Lorsqu'il se réveilla le lendemain, il mit du temps à retrouver ses esprits. Un rais de lumière filtrait dans la pièce par la porte du séjour. Tout son corps lui faisait mal. Il avait froid et un goût amer dans la bouche. Un marteau piqueur lui transperçait le crâne. Heureusement qu’il vivait seul, personne ne pouvait le voir dans ce piteux état. Il se leva difficilement, rejoignit la salle de bain. Ses yeux cernés et l'équilibre fragile de son estomac témoignaient de la nuit d'excès. Il se passa de l'eau froide sur le visage et les cheveux, se brossa les dents et se sentit mieux en quittant la pièce.
Un matin gris et pluvieux attendait devant ses fenêtres. Il les ouvrit grandes à la cuisine, puis se prépara du café. Quelle heure était-il? Presque huit heures. Il lui restait une demi-heure.
Dehors les oiseaux accueillaient le jour. Au loin les bruits de la ville.
Rassurant. Consolant. Le monde ne lui en voulait pas.
Puis il se souvint du colis. Il se trouvait sur la table de la cuisine et pendant que le café coulait, il le prit entre ses mains et regarda à nouveau son adresse que quelqu'un avait écrite à la main.
Soudain il comprit, ses jambes se dérobèrent. Il dut s'asseoir, respirer un instant. La dernière fois qu’il avait entendu parler de la Mauritanie remontait à presque deux ans.
C'était son frère, Christian, qui lui en avait parlé.

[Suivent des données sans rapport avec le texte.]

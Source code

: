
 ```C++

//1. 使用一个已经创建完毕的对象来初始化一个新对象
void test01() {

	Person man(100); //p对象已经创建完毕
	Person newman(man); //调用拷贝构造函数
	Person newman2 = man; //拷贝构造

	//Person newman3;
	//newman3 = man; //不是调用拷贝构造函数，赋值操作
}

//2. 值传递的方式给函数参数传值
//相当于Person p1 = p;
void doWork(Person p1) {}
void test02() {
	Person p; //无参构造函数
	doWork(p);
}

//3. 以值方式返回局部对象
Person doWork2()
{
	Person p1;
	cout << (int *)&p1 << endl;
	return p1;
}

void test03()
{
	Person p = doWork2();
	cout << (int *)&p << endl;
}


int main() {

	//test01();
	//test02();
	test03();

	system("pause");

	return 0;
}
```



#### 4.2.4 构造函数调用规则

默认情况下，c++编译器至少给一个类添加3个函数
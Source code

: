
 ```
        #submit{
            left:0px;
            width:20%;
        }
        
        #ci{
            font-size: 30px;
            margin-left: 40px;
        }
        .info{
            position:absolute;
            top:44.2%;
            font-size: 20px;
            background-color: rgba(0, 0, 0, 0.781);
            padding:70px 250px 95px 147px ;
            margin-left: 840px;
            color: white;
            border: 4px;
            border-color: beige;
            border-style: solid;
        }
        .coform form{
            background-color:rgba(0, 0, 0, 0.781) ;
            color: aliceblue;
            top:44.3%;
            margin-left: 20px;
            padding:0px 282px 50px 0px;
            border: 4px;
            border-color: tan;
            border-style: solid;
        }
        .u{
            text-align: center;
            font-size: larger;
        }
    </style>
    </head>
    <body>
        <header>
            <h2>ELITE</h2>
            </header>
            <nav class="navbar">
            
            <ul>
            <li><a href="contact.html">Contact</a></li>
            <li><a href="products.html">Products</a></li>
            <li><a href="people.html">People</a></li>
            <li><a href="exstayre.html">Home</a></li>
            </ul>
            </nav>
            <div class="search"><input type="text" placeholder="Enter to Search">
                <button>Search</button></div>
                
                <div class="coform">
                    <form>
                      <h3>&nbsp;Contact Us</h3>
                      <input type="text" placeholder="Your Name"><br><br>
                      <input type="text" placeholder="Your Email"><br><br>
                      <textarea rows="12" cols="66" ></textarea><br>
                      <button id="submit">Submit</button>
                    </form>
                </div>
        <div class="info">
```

Et Christian avait disparu depuis.
Dès son entrée dans l'agence de voyage Olivier sentit que quelque chose n'allait pas, mais il était trop préoccupé. Par manque de courage peut-être, par manque de temps assurément, il n’avait toujours pas ouvert le paquet qu'il avait emporté avec lui.
Comme à son habitude il avait un quart d'heure de retard sur l'ouverture de l'agence. Vincent, son collègue, lui fit un geste de la tête en indiquant le bureau de Daniel Dupont, le responsable d'agence, tout au fond d'un petit couloir, juste à côté de la machine à café. Olivier hocha la tête, il avait compris. Ils avaient de la visite. L'agence appartenait à une chaîne de voyage et ces derniers temps, il n'y avait plus assez de clients. Du moins c'est ce qu'il en avait conclu lors de la dernière assemblée du groupe.

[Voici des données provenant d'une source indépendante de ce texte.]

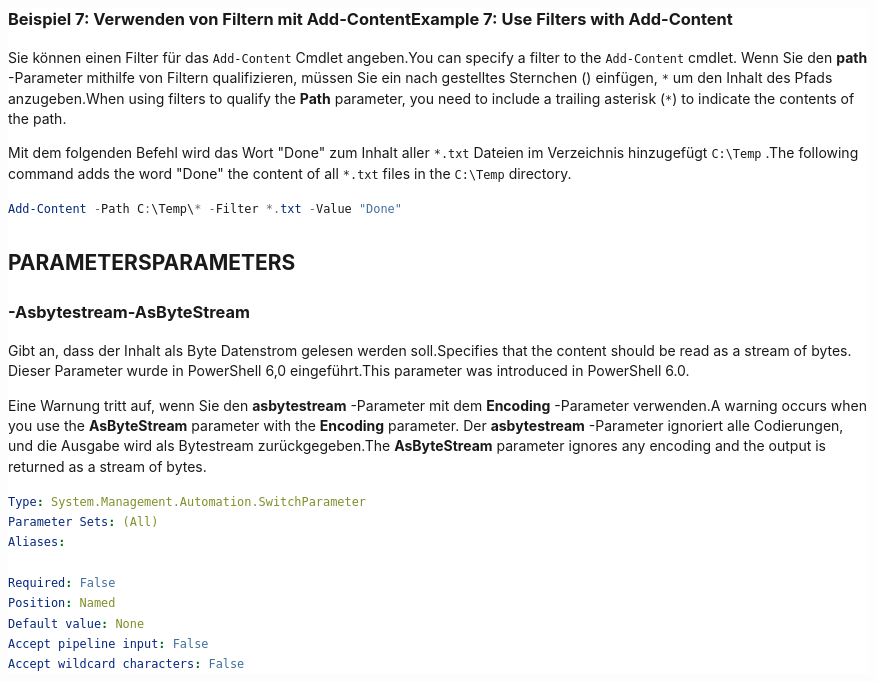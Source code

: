 ### <span data-ttu-id="7ab49-152">Beispiel 7: Verwenden von Filtern mit Add-Content</span><span class="sxs-lookup"><span data-stu-id="7ab49-152">Example 7: Use Filters with Add-Content</span></span>

<span data-ttu-id="7ab49-153">Sie können einen Filter für das `Add-Content` Cmdlet angeben.</span><span class="sxs-lookup"><span data-stu-id="7ab49-153">You can specify a filter to the `Add-Content` cmdlet.</span></span> <span data-ttu-id="7ab49-154">Wenn Sie den **path** -Parameter mithilfe von Filtern qualifizieren, müssen Sie ein nach gestelltes Sternchen () einfügen, `*` um den Inhalt des Pfads anzugeben.</span><span class="sxs-lookup"><span data-stu-id="7ab49-154">When using filters to qualify the **Path** parameter, you need to include a trailing asterisk (`*`) to indicate the contents of the path.</span></span>

<span data-ttu-id="7ab49-155">Mit dem folgenden Befehl wird das Wort "Done" zum Inhalt aller `*.txt` Dateien im Verzeichnis hinzugefügt `C:\Temp` .</span><span class="sxs-lookup"><span data-stu-id="7ab49-155">The following command adds the word "Done" the content of all `*.txt` files in the `C:\Temp` directory.</span></span>

```powershell
Add-Content -Path C:\Temp\* -Filter *.txt -Value "Done"
```

## <span data-ttu-id="7ab49-156">PARAMETERS</span><span class="sxs-lookup"><span data-stu-id="7ab49-156">PARAMETERS</span></span>

### <span data-ttu-id="7ab49-157">-Asbytestream</span><span class="sxs-lookup"><span data-stu-id="7ab49-157">-AsByteStream</span></span>

<span data-ttu-id="7ab49-158">Gibt an, dass der Inhalt als Byte Datenstrom gelesen werden soll.</span><span class="sxs-lookup"><span data-stu-id="7ab49-158">Specifies that the content should be read as a stream of bytes.</span></span> <span data-ttu-id="7ab49-159">Dieser Parameter wurde in PowerShell 6,0 eingeführt.</span><span class="sxs-lookup"><span data-stu-id="7ab49-159">This parameter was introduced in PowerShell 6.0.</span></span>

<span data-ttu-id="7ab49-160">Eine Warnung tritt auf, wenn Sie den **asbytestream** -Parameter mit dem **Encoding** -Parameter verwenden.</span><span class="sxs-lookup"><span data-stu-id="7ab49-160">A warning occurs when you use the **AsByteStream** parameter with the **Encoding** parameter.</span></span> <span data-ttu-id="7ab49-161">Der **asbytestream** -Parameter ignoriert alle Codierungen, und die Ausgabe wird als Bytestream zurückgegeben.</span><span class="sxs-lookup"><span data-stu-id="7ab49-161">The **AsByteStream** parameter ignores any encoding and the output is returned as a stream of bytes.</span></span>

```yaml
Type: System.Management.Automation.SwitchParameter
Parameter Sets: (All)
Aliases:

Required: False
Position: Named
Default value: None
Accept pipeline input: False
Accept wildcard characters: False
```
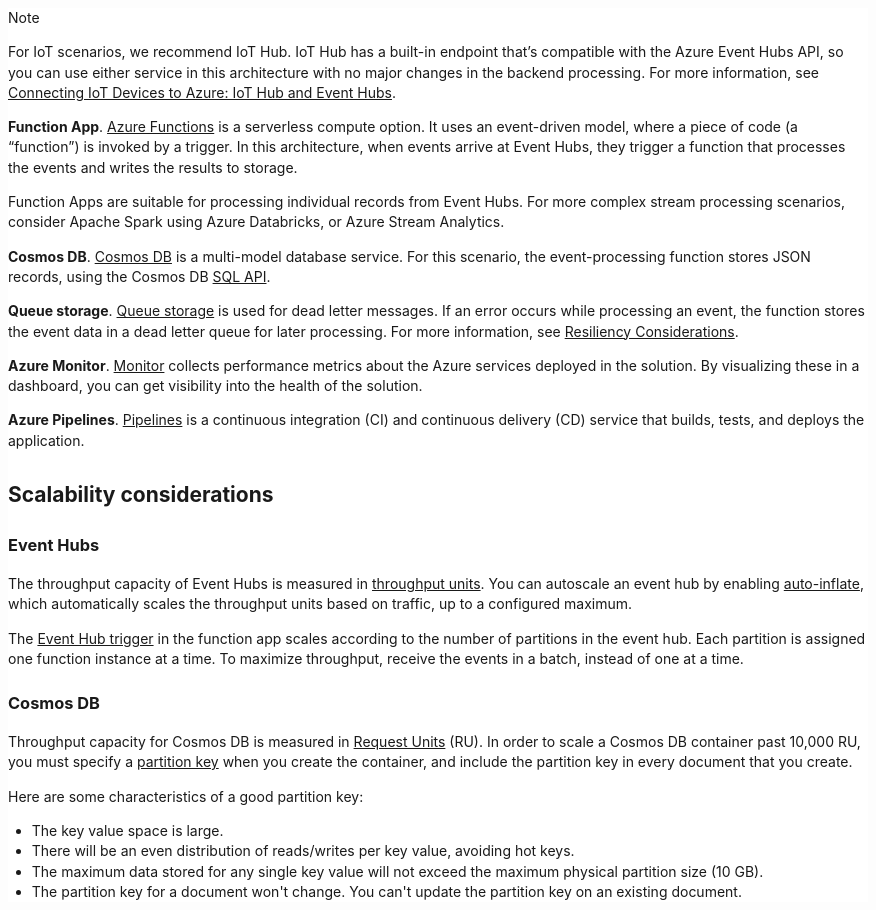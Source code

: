 > [!NOTE]
> For IoT scenarios, we recommend IoT Hub. IoT Hub has a built-in endpoint that’s compatible with the Azure Event Hubs API, so you can use either service in this architecture with no major changes in the backend processing. For more information, see [Connecting IoT Devices to Azure: IoT Hub and Event Hubs][iot].

**Function App**. [Azure Functions][functions] is a serverless compute option. It uses an event-driven model, where a piece of code (a “function”) is invoked by a trigger. In this architecture, when events arrive at Event Hubs, they trigger a function that processes the events and writes the results to storage.

Function Apps are suitable for processing individual records from Event Hubs. For more complex stream processing scenarios, consider Apache Spark using Azure Databricks, or Azure Stream Analytics.

**Cosmos DB**. [Cosmos DB][cosmosdb] is a multi-model database service. For this scenario, the event-processing function stores JSON records, using the Cosmos DB [SQL API][cosmosdb-sql].

**Queue storage**. [Queue storage][queue] is used for dead letter messages. If an error occurs while processing an event, the function stores the event data in a dead letter queue for later processing. For more information, see [Resiliency Considerations](#resiliency-considerations).

**Azure Monitor**. [Monitor][monitor] collects performance metrics about the Azure services deployed in the solution. By visualizing these in a dashboard, you can get visibility into the health of the solution.

**Azure Pipelines**. [Pipelines][pipelines] is a continuous integration (CI) and continuous delivery (CD) service that builds, tests, and deploys the application.

## Scalability considerations

### Event Hubs

The throughput capacity of Event Hubs is measured in [throughput units][eh-throughput]. You can autoscale an event hub by enabling [auto-inflate][eh-autoscale], which automatically scales the throughput units based on traffic, up to a configured maximum.

The [Event Hub trigger][eh-trigger] in the function app scales according to the number of partitions in the event hub. Each partition is assigned one function instance at a time. To maximize throughput, receive the events in a batch, instead of one at a time.

### Cosmos DB

Throughput capacity for Cosmos DB is measured in [Request Units][ru] (RU). In order to scale a Cosmos DB container past 10,000 RU, you must specify a [partition key][partition-key] when you create the container, and include the partition key in every document that you create.

Here are some characteristics of a good partition key:

- The key value space is large.
- There will be an even distribution of reads/writes per key value, avoiding hot keys.
- The maximum data stored for any single key value will not exceed the maximum physical partition size (10 GB).
- The partition key for a document won't change. You can't update the partition key on an existing document.


[AAF-cost]: /azure/architecture/framework/cost/overview
[Cosmos-Calculator]: https://cosmos.azure.com/capacitycalculator/
[cosmosdb]: /azure/cosmos-db/introduction
[cosmosdb-geo]: /azure/cosmos-db/distribute-data-globally
[cosmosdb-scale]: /azure/cosmos-db/partition-data
[cosmosdb-pricing]: https://azure.microsoft.com/pricing/details/cosmos-db/
[cosmosdb-sql]: /azure/cosmos-db/sql-api-introduction
[Cost-Calculator]: https://azure.microsoft.com/pricing/calculator/
[eh]: /azure/event-hubs/
[eh-autoscale]: /azure/event-hubs/event-hubs-auto-inflate
[eh-dr]: /azure/event-hubs/event-hubs-geo-dr
[eh-throughput]: /azure/event-hubs/event-hubs-scalability#throughput-units
[eh-trigger]: /azure/azure-functions/functions-bindings-event-hubs
[functions]: /azure/azure-functions/functions-overview
[iot]: /azure/iot-hub/iot-hub-compare-event-hubs
[log-analytics]: /azure/log-analytics/log-analytics-queries
[monitor]: /azure/azure-monitor/overview
[partition-key]: /azure/cosmos-db/partition-data
[pipelines]: /azure/devops/pipelines/index
[queue]: /azure/storage/queues/storage-queues-introduction
[queue-binding]: /azure/azure-functions/functions-bindings-storage-queue#output
[ra-grs]: /azure/storage/common/storage-redundancy-grs
[ru]: /azure/cosmos-db/request-units
[github]: https://github.com/mspnp/serverless-reference-implementation/tree/v0.1.0
[readme]: https://github.com/mspnp/serverless-reference-implementation/blob/v0.1.0/README.md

Olivier s’installa à son poste et peu de temps après des bruits de chaises se firent entendre. Lorsque Dupont sortit de son bureau, son visage ressemblait à une journée de pluie de novembre. À pas feutrés, comme s'il ne voulait pas faire trop de bruit, il s'approcha d'Olivier.
- Vous avez un moment ?
Sa voix sortit Olivier de ses pensées. Il fixa un instant son air sérieux.
- Oui bien sûr. Maintenant ?
Son responsable acquiesça de la tête. Il se leva et le suivit. Il sut soudain ce qui allait arriver et sa gorge se noua. Certes, c’était là peut-être la meilleure chose dans sa situation. Il n'aimait pas la nouvelle manière de gérer l'agence, lui qui depuis vingt ans en faisait partie. Il se sentait espionné, manipulé. Mais il savait aussi qu'il manquait de courage pour changer les choses. Une partie de lui qu’il n’aimait pas.
Le couloir lui parut plus long qu'à l'accoutumée. Dupont resta à côté de la porte ouverte, lui fit signe d'entrer le premier. L'atmosphère à l'intérieur du bureau était pesante. Olivier déglutit en voyant les deux hommes en costard cravate qui le mesuraient du regard. Poliment il les salua et s'assit sur la chaise qu'on lui désignait pendant que Dupont faisait le tour de son bureau. Mais ce n'est pas lui qui parla le premier. On lui rappela la situation du marché, le peu de clients qui poussaient la porte de l'agence. La société devait dès lors faire face à d'autres situations, parer à un avenir incertain. On avait remarqué son manque d'enthousiasme ces dernières semaines, ses retards à répétition le matin…
Quelques minutes plus tard Olivier sortit du bureau. On lui avait donc annoncé son licenciement. Bien entendu il aurait une indemnisation parce qu'on n'était pas comme ça non plus. Et il pouvait disposer immédiatement de son nouvel avenir. Sourires entendus. La totale. Il n'avait rien répondu. Que pouvait-il bien ajouter ?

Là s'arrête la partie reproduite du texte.